/---

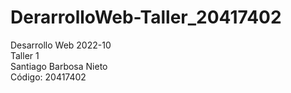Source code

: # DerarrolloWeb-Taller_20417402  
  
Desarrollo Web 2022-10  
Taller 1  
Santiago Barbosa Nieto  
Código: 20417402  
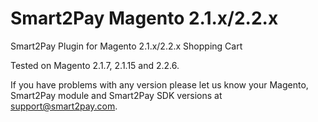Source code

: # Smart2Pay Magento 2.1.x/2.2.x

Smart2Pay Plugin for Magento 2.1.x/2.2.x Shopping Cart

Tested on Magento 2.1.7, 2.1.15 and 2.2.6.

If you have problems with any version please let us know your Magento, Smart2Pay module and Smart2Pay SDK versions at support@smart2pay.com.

\---
/---

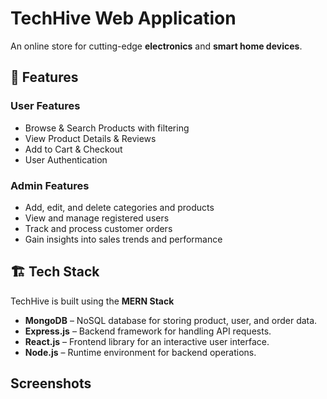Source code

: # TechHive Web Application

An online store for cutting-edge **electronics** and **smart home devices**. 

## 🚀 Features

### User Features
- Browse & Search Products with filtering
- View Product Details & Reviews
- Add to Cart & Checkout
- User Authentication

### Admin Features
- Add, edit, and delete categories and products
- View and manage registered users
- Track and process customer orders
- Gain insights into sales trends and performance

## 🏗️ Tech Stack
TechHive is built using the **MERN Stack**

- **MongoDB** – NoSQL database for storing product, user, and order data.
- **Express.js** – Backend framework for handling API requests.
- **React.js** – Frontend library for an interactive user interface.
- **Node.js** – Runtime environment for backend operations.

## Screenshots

\---

▶ [PROBLEM DESCRIPTION]: Where a line of the entries contains the word "Magento", copy that line.

▶ [RESULT FOR THIS EXERCISE]:
: # Smart2Pay Magento 2.1.x/2.2.x
Smart2Pay Plugin for Magento 2.1.x/2.2.x Shopping Cart
Tested on Magento 2.1.7, 2.1.15 and 2.2.6.
If you have problems with any version please let us know your Magento, Smart2Pay module and Smart2Pay SDK versions at support@smart2pay.com.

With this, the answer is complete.